Classification study of solvation free energies of organic molecules using machine learning techniques†
Abstract
In this work, we have developed a list of classification models to categorise organic molecules with respect to their solvation free energies using different machine learning approaches (decision tree, random forest and support vector machine). The solvation free energies of the molecules (experimental values obtained from the literature) were split into highly favourable (<−3 kcal mol−1) and less favourable (>−3 kcal mol−1) values; −3 kcal mol−1 was set as the threshold value for the classification model development.

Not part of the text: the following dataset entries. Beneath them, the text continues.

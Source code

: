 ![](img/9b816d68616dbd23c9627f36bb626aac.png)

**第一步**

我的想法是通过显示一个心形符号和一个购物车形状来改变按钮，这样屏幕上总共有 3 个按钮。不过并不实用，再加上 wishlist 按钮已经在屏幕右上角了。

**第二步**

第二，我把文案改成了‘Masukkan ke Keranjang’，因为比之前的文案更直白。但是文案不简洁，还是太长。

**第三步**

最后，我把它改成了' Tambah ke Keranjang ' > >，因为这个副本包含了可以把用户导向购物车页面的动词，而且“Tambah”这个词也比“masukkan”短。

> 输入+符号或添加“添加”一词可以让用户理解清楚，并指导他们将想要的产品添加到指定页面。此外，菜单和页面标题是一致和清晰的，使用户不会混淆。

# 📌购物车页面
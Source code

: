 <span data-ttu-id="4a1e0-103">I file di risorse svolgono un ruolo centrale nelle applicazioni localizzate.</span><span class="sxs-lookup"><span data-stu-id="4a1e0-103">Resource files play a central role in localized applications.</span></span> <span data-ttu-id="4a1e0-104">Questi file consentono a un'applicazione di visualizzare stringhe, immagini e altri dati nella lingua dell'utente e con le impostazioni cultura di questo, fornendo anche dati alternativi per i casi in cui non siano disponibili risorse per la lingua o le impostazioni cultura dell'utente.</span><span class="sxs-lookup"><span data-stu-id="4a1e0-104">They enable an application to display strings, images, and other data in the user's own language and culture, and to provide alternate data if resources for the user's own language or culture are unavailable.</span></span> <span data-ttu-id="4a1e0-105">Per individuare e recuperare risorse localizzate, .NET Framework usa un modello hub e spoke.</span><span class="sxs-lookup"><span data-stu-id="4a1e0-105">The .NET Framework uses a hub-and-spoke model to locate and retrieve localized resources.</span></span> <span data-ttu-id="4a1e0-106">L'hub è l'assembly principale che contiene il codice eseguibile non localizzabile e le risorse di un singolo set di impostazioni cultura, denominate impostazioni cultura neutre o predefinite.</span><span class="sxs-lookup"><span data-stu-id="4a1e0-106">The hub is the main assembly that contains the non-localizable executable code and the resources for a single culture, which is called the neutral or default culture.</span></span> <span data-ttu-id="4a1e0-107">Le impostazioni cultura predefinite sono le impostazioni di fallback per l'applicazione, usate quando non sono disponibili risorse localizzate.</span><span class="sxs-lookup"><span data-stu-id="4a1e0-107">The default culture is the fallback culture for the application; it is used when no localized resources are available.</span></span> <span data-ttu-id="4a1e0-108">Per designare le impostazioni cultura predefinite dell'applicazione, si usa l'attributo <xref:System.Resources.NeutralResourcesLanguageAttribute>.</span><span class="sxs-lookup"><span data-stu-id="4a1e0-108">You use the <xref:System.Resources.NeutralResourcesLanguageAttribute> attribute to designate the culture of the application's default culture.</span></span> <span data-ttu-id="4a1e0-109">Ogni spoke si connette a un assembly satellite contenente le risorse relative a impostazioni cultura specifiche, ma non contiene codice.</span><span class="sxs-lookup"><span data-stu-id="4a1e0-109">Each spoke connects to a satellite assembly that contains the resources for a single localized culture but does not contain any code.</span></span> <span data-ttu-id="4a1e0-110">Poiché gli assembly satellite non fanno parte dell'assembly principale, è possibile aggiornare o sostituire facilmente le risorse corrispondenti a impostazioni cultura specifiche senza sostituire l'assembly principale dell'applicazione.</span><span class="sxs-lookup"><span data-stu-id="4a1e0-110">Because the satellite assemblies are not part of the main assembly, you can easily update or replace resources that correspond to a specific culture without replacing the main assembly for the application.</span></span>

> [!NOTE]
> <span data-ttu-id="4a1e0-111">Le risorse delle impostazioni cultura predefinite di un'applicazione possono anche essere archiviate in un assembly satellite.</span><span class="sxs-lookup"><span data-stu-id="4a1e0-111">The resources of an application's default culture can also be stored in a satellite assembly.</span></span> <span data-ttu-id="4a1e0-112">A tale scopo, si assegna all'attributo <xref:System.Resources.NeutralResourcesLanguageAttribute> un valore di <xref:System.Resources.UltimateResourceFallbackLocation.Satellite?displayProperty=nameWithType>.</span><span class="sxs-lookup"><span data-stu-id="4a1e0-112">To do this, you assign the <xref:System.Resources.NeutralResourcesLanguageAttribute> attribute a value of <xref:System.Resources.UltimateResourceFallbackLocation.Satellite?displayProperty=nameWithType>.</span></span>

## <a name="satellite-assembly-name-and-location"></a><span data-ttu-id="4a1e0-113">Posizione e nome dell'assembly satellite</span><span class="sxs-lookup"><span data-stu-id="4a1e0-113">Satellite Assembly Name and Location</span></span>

The MACCS fingerprint along with a set of physicochemical descriptors such as atom count, topology, vdW surface area (volsurf) and subdivided surface area contributed to the classification models. The validation studies using test set and 10-fold cross-validation methods provide statistical parameters such as accuracy, sensitivity and specificity with >90% significance. The sum of ranking difference (SRD) analysis reveals that the support vector machine models are comparatively significant, while the MACCS fingerprints containing models are ranked as good models in all approaches. The MACCS fingerprints indicate that the presence of halogen atoms causes less favourable solvation free energies. However, the presence of polar atoms/groups and some functional groups such as heteroatoms, double bonded branched aliphatic chains, CN, N–C–C–O, NCO, >1 heterocyclic atoms, OCO, etc. cause highly favourable solvation free energies. The results derived from these investigations can be used along with some quantitative models to predict the solvation free energies of organic molecules and to design novel molecules with acceptable solvation free energies.